Three terms come up almost every time for small China imports: EXW, FOB, and DDP. Here is what they actually mean and which one fits a small importer.
EXW (Ex Works): you own the problem from the factory door
Under EXW, the supplier's job ends the moment the goods are ready at their factory. You are responsible for everything: getting a truck to pick them up from the factory floor, export customs clearance in China, the freight, US import customs, and final delivery.
EXW gives you maximum control but maximum responsibility. For a large company with its own freight team, that is fine. For a small importer, it means sourcing and coordinating a Chinese trucking company, a China export broker, a freight forwarder, a US customs broker, and a last-mile carrier, and being liable for the goods the entire way.
EXW is rarely a good choice for small importers unless you have an established freight team. The low quoted goods price under EXW often disappears quickly once you add up all the logistics vendors you now have to hire.
FOB (Free On Board): supplier gets it on the ship, you take it from there
Under FOB, the supplier is responsible for getting the goods to the named port in China and loaded onto the vessel. Risk and cost transfer to you once the goods are on board the ship.
FOB is the most common term in international trade because it splits responsibility at a sensible point: the supplier handles Chinese export logistics (they know local trucking and customs), and you handle the ocean freight, US import, and delivery.
For small importers, FOB is reasonable but still leaves you responsible for finding and managing the freight forwarder, the US customs broker, and last-mile delivery separately.
DDP (Delivered Duty Paid): one party is responsible for everything
DDP is the opposite of EXW. The seller is responsible for delivering the goods to the named destination in the destination country, with duties and taxes paid. Nothing is left for the buyer to arrange.
In practice, when a forwarder quotes you DDP, they are the party taking responsibility for the whole chain: China pickup, export customs, ocean or air freight, US customs clearance, duty payment, and delivery to your door or FBA warehouse.
For small importers, DDP is usually the safest structure. You deal with one party, get one bill, and there is no surprise invoice from a customs broker after your goods are already moving. The risk is making sure the party quoting DDP actually controls the whole chain, rather than subcontracting each leg to unknown parties.
Which Incoterm should a small importer use?

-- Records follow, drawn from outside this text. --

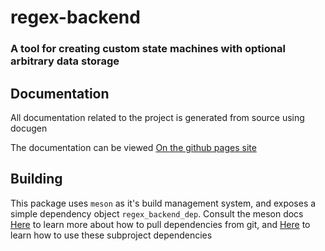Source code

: # regex-backend


### A tool for creating custom state machines with optional arbitrary data storage


## Documentation

All documentation related to the project is generated from source using docugen

The documentation can be viewed [On the github pages site](https://kronsyc.github.io/regex-backend/)

## Building

This package uses `meson` as it's build management system, and exposes a simple dependency object `regex_backend_dep`.
Consult the meson docs [Here](https://mesonbuild.com/Wrap-dependency-system-manual.html#wrap-format) to learn more about how to pull dependencies from git,
and [Here](https://mesonbuild.com/Subprojects.html#using-a-subproject) to learn how to use these subproject dependencies
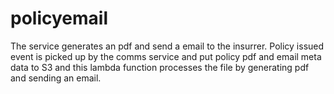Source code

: # policyemail

The service generates an pdf and send a email to the insurrer. Policy issued event is picked up by the comms service and put policy pdf and email meta data to S3 and this lambda function processes the file by generating pdf and sending an email. 
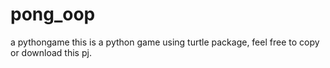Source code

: # pong_oop
a pythongame
this is a python game using turtle package, feel free to copy or download this pj.
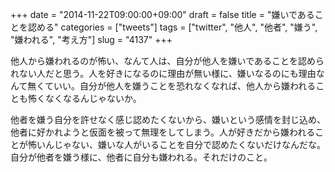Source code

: +++
date = "2014-11-22T09:00:00+09:00"
draft = false
title = "嫌いであることを認める"
categories = ["tweets"]
tags = ["twitter", "他人", "他者", "嫌う", "嫌われる", "考え方"]
slug = "4137"
+++

他人から嫌われるのが怖い、なんて人は、自分が他人を嫌いであることを認められない人だと思う。人を好きになるのに理由が無い様に、嫌いなるのにも理由なんて無くていい。自分が他人を嫌うことを恐れなくなれば、他人から嫌われることも怖くなくなるんじゃないか。

他者を嫌う自分を許せなく感じ認めたくないから、嫌いという感情を封じ込め、他者に好かれようと仮面を被って無理をしてしまう。人が好きだから嫌われることが怖いんじゃない、嫌いな人がいることを自分で認めたくないだけなんだな。自分が他者を嫌う様に、他者に自分も嫌われる。それだけのこと。
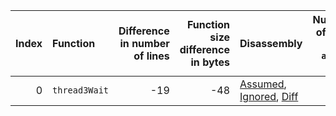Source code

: |   Index | Function      |   Difference in number of lines |   Function size difference in bytes | Disassembly                                                |   Number of lines in `assume` build |   Number of bytes in `assume` build |   Number of lines in `none` build |   Number of bytes in `none` build |
|--------:|:--------------|--------------------------------:|------------------------------------:|:-----------------------------------------------------------|------------------------------------:|------------------------------------:|----------------------------------:|----------------------------------:|
|       0 | `thread3Wait` |                             -19 |                                 -48 | [Assumed](0.assume.s), [Ignored](0.none.s), [Diff](0.diff) |                                 432 |                             4210224 |                               480 |                           4210224 |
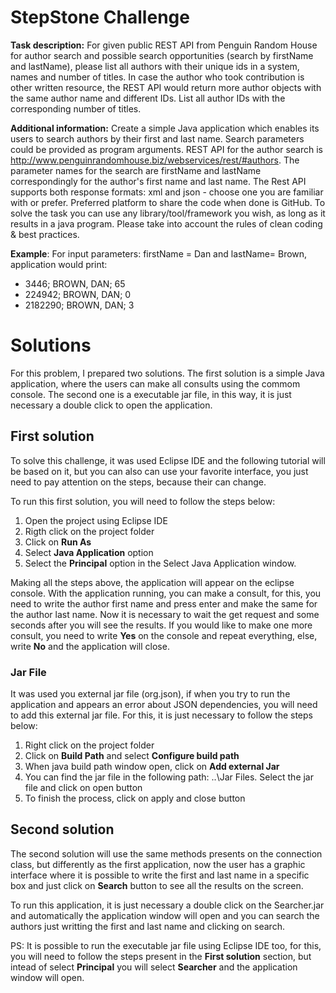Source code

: # StepStone Challenge

**Task description:** For given public REST API from Penguin Random House for author search and possible search opportunities (search by firstName and lastName), please list all authors with their unique ids in a system, names and number of titles. In case the author who took contribution is other written resource, the REST API would return more author objects with the same author name and different IDs. List all author IDs with the  corresponding number of titles.

**Additional information:** Create a simple Java application which enables its users to search authors by their first and last name. Search parameters could be provided as program arguments. REST API for the  author  search  is  http://www.penguinrandomhouse.biz/webservices/rest/#authors.  The parameter names for the search are firstName and lastName correspondingly for the author's first name and last name. The Rest API supports both response formats: xml and json - choose one you are familiar with or prefer. Preferred platform to share the code when done is GitHub. To solve the task you can use any library/tool/framework you wish, as long as it results in a java program. Please take into account the rules of clean coding & best practices. 

**Example**: For input parameters: firstName = Dan and  lastName= Brown, application would print: 
* 3446; BROWN, DAN; 65
* 224942; BROWN, DAN; 0
* 2182290; BROWN, DAN; 3

# Solutions

For this problem, I prepared two solutions. The first solution is a simple Java application, where the users can make all consults using the commom console. The second one is a executable jar file, in this way, it is just necessary a double click to open the application.

## First solution

To solve this challenge, it was used Eclipse IDE and the following tutorial will be based on it, but you can also can use your favorite interface, you just need to pay attention on the steps, because their can change.


To run this first solution, you will need to follow the steps below:

1. Open the project using Eclipse IDE
2. Rigth click on the project folder
3. Click on **Run As**
4. Select **Java Application** option
5. Select the  **Principal** option in the Select Java Application window.

Making all the steps above, the application will appear on the eclipse console. With the application running, you can make a consult, for this, you need to write the author first name and press enter and make the same for the author last name. Now it is necessary to wait the get request and some seconds after you will see the results. If you would like to make one more consult, you need to write **Yes** on the console and repeat everything, else, write **No** and the application will close.

### Jar File

It was used you external jar file (org.json), if when you try to run the application and appears an error about JSON dependencies, you will need to add this external jar file. For this, it is just necessary to follow the steps below:

1. Right click on the project folder
2. Click on **Build Path** and select **Configure build path**
3. When java build path window open, click on **Add external Jar**
4. You can find the jar file in the following path: ..\Jar Files. Select the jar file and click on open button
5. To finish the process, click on apply and close button


## Second solution

The second solution will use the same methods presents on the connection class, but differently as the first application, now the user has a graphic interface where it is possible to write the first and last name in a specific box and just click on **Search** button to see all the results on the screen.

To run this application, it is just necessary a double click on the Searcher.jar and automatically the application window will open and you can search the authors just writting the first and last name and clicking on search.

PS: It is possible to run the executable jar file using Eclipse IDE too, for this, you will need to follow the steps present in the **First solution** section, but intead of select **Principal** you will select **Searcher** and the application window will open.

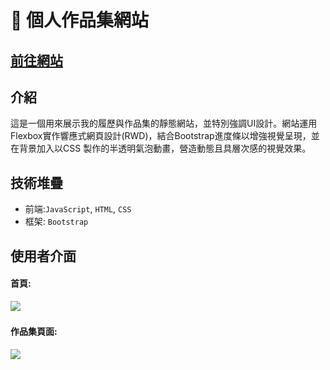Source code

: 📑 個人作品集網站
===

[前往網站](https://jackyfang-portfolio.netlify.app/)
--

介紹
---
這是一個用來展示我的履歷與作品集的靜態網站，並特別強調UI設計。網站運用Flexbox實作響應式網頁設計(RWD)，結合Bootstrap進度條以增強視覺呈現，並在背景加入以CSS 製作的半透明氣泡動畫，營造動態且具層次感的視覺效果。


技術堆疊
---
* 前端:`JavaScript`, `HTML`, `CSS`
* 框架: `Bootstrap`


使用者介面
---
    
#### 首頁:
![](pictures/나에대한이야기.png)

#### 作品集頁面:
![](pictures/포트폴리오.png)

For most small importers without their own freight infrastructure, DDP from a single freight partner is the lowest-risk and lowest-complexity structure. You pay more per kilo on paper, but you avoid managing four to five vendors, paying multiple invoices, and bearing risk across handoffs you cannot monitor.
FOB makes sense if you already have a trusted freight forwarder who handles US customs and delivery, and you want to control which carrier the goods move on.
EXW is worth considering only if you have a dedicated logistics team that can manage the China-side export process.
FAQ
What does EXW mean?
Ex Works. The supplier's responsibility ends at their factory. You pay for everything from pickup to delivery, including Chinese export customs, freight, US import customs, and last-mile delivery.
What does FOB mean?
Free On Board. The supplier loads the goods onto the vessel at the named Chinese port, then responsibility transfers to you. You pay for ocean freight, US import customs, and delivery from there.
What does DDP mean?
Delivered Duty Paid. The seller (or their freight partner) delivers the goods to your named address with duties paid. You receive the goods at your door with nothing left to settle. It is the simplest structure for a small importer.
Is DDP always more expensive than FOB?
The DDP price includes freight, customs, duties, and delivery, while an FOB price excludes those. The all-in landed cost is often similar or lower under a well-run DDP arrangement because you avoid multiple vendor markups and the coordination overhead. Get a DDP quote and compare it to the FOB price plus your real freight and brokerage costs.